In addition, 78 InIRA L2 images of ISWs in the Sea of Japan were acquired and processed; then, the crest lines of the ISWs were extracted, and whether these data can be used to further analyze the spatial distribution characteristics of ISWs was explored. Figure 4 shows the spatial distribution characteristics of the ISWs in the Sea of Japan. The red solid lines in Figure 4 delineate the crest lines of the ISWs extracted from the InIRA images, while the gray solid lines signify ISWs obtained from Moderate Resolution Imaging Spectroradiometer (MODIS) images from 2015 to 2019. The water depth data are from ETOPO1. An analysis of the MODIS results shows that the ISWs in the Sea of Japan are distributed mainly in the deep-sea basin and the Tsushima Strait on the northeast side of Jeju Island. In addition, the ISWs in this sea area exhibit very complex structural features, with many sources and multidirectional propagation paths. The lengths of the crest lines of the leading ISWs vary from a few kilometers to a hundred kilometers. The spatial distribution of InIRA-imaged ISWs in the Sea of Japan conforms to the same characteristics as those obtained by MODIS. The spatial scale of these ISWs is small, and their propagation directions intersect. Conversely, the locations at which these ISWs mainly occur are consistent with the MODIS results. However, due to the download limit on InIRA data, it is impossible to fully describe the characteristics of ISWs in this area. Nevertheless, these analyses demonstrate the potential of InIRA in obtaining surface information from ISWs.

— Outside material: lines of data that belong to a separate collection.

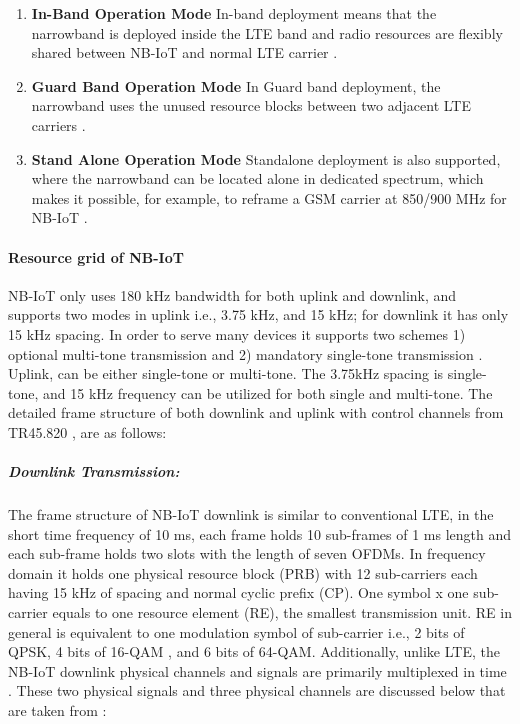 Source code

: \documentclass[12pt]{article}
\begin{document}
\begin{enumerate}
    \item \textbf{In-Band Operation Mode}\newline
    In-band deployment means that the narrowband is deployed inside the LTE band and radio resources are flexibly shared between NB-IoT and normal LTE carrier \cite{farrell2018low}.
    \item  \textbf{Guard Band Operation Mode}\newline
    In Guard band deployment, the narrowband uses the unused resource blocks between two adjacent LTE carriers \cite{farrell2018low}.
    \item \textbf{Stand Alone Operation Mode}\newline
    Standalone deployment is also supported, where the narrowband can be located alone in dedicated spectrum, which makes it possible, for example, to reframe a GSM carrier at 850/900 MHz for NB-IoT \cite{farrell2018low}.
\end{enumerate}

\paragraph{Resource grid of NB-IoT} \label{repetition}
NB-IoT only uses 180 kHz bandwidth for both uplink and downlink, and supports two modes in uplink i.e., 3.75 kHz, and 15 kHz; for downlink it has only 15 kHz spacing. In order to serve many devices it supports two schemes 1) optional multi-tone transmission and 2) mandatory single-tone transmission \cite{xu2017narrowband,malik2018radio}. Uplink, can be either single-tone or multi-tone. The 3.75kHz spacing is single-tone, and 15 kHz frequency can be utilized for both single and multi-tone. The detailed frame structure of both downlink and uplink with control channels from TR45.820 \cite{malik2018radio,TR45.820}, are as follows:

\subparagraph{Downlink Transmission:}
The frame structure of NB-IoT downlink is similar to conventional LTE, in the short time frequency of 10 ms, each frame holds 10 sub-frames of 1 ms length and each sub-frame holds two slots with the length of seven OFDMs. In frequency domain it holds one physical resource block (PRB) with 12 sub-carriers each having 15 kHz of spacing and normal cyclic prefix (CP). One symbol x one sub-carrier equals to one resource element (RE), the smallest transmission unit. RE in general is equivalent to one modulation symbol of sub-carrier i.e., 2 bits of QPSK, 4 bits of 16-QAM , and 6 bits of 64-QAM. Additionally, unlike LTE, the NB-IoT downlink physical channels and signals are primarily multiplexed in time \cite{malik2018radio}. These two physical signals and three physical channels are discussed below that are taken from  \cite{malik2018radio,ratasuk2016overview}:
\end{document}
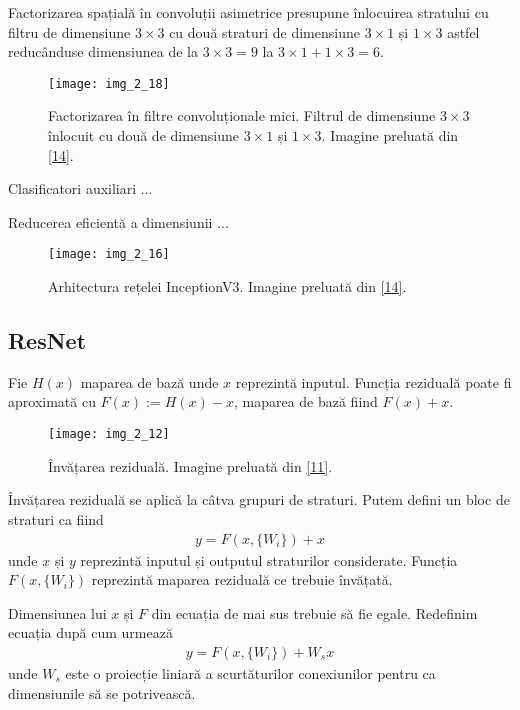 Factorizarea spațială în convoluții asimetrice presupune înlocuirea stratului cu filtru de dimensiune $3 \times 3$ cu două straturi de dimensiune $3 \times 1$ și $1 \times 3$ astfel reducânduse dimensiunea de la $3 \times 3 = 9$ la $3 \times 1 + 1 \times 3 = 6$. 
\begin{figure}[!h]
	\centering
	\texttt{[image: img\_2\_18]}
	\caption[Factorizarea spațială în convoluții asimetrice]{Factorizarea în filtre convoluționale mici. Filtrul de dimensiune $3 \times 3$ înlocuit cu două de dimensiune $3 \times 1$ și $1 \times 3$.  Imagine preluată din \hyperlink{guideinceptionv3}{[14]}.}
\end{figure}

Clasificatori auxiliari ...

Reducerea eficientă a dimensiunii ...

\begin{figure}[!h]
	\centering
	\texttt{[image: img\_2\_16]}
	\caption[Arhitectura InceptionV3]{Arhitectura rețelei InceptionV3. Imagine preluată din \hyperlink{guideinceptionv3}{[14]}.}
\end{figure}   


\subsection{ResNet}
Fie $H(x)$ maparea de bază unde $x$ reprezintă inputul. Funcția reziduală poate fi aproximată cu $F(x) := H(x) - x$, maparea de bază fiind $F(x) + x$.

\begin{figure}[!h]
	\centering
	\texttt{[image: img\_2\_12]}
	\caption[Învățarea reziduală]{Învățarea reziduală. Imagine preluată din \hyperlink{KaimingHeXiangyuZhangShaoqingRenJianSun}{[11]}.}
\end{figure}  

Învățarea reziduală se aplică la câtva grupuri de straturi. Putem defini un bloc de straturi ca fiind 
\begin{align}
	y = F(x,\{W_i\}) + x
\end{align}
unde $x$ și $y$ reprezintă inputul și outputul straturilor considerate. Funcția $F(x, \{W_i\})$ reprezintă maparea reziduală ce trebuie învățată.

Dimensiunea lui $x$ și $F$ din ecuația de mai sus trebuie să fie egale. Redefinim ecuația după cum urmează
\begin{align}
	y = F(x,\{W_i\}) + W_sx
\end{align}
unde $W_s$ este o proiecție liniară a scurtăturilor conexiunilor pentru ca dimensiunile să se potrivească.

3.1.2. Contrast with Optical Remote Sensing Images

Optical remote sensing is commonly employed in the research and detection of ISWs. The advantages of optical sensors are a large swath width and high temporal resolution. To analyze the reliability of InIRA onboard Tiangong-2 as a new type of sensor in the acquisition of ISW surface information, this section compares the differences between InIRA and MODIS, a traditional optical remote sensing instrument.

MODIS has a swath width of 2330 km and can provide data with spatial resolutions of 1000, 500, and 250 m. Due to its advantages, such as its long on-orbit time, high data quality, and free public data access, MODIS has been widely used to track the sources, investigate the temporal and spatial distribution characteristics, and invert the parameters of ISWs [5,41,42]. Figure 5 shows the characteristics of ISWs near Dongsha Island in SCS on 12 August 2017. The upper-left panel presents a relatively cloudy and foggy MODIS image with a spatial resolution of 250 m acquired at 03:10 UTC on 12 August 2017, covering almost the entire northern sector of the SCS. The image on the right was taken by InIRA at 14:10 UTC on 12 August 2017, and it covers only a small area. Figure 5c shows the superposed crest lines of the ISWs extracted from the two images. The red solid lines are the crest lines of the ISWs from the MODIS image, the blue dashed lines correspond to those of the ISWs from the InIRA image, and the gray box represents the area with the same ISWs obtained from the two images. The ISWs information obtained by the two sensors is quite different. The MODIS image contains four sets of relatively obvious ISWs packets (represented by ISW-1~ISW-4). These ISWs were generated in the Luzon Strait, after which they propagated westward and encountered DongSha Island; these ISWs were then refracted, and the single soliton became an ordered wave packet. The InIRA image detected only the easternmost single soliton which Figure 5c shows was located near the upper-right corner of ISWS-1 in the MODIS image. This confirms that the ISW features identified from the InIRA image are reliable.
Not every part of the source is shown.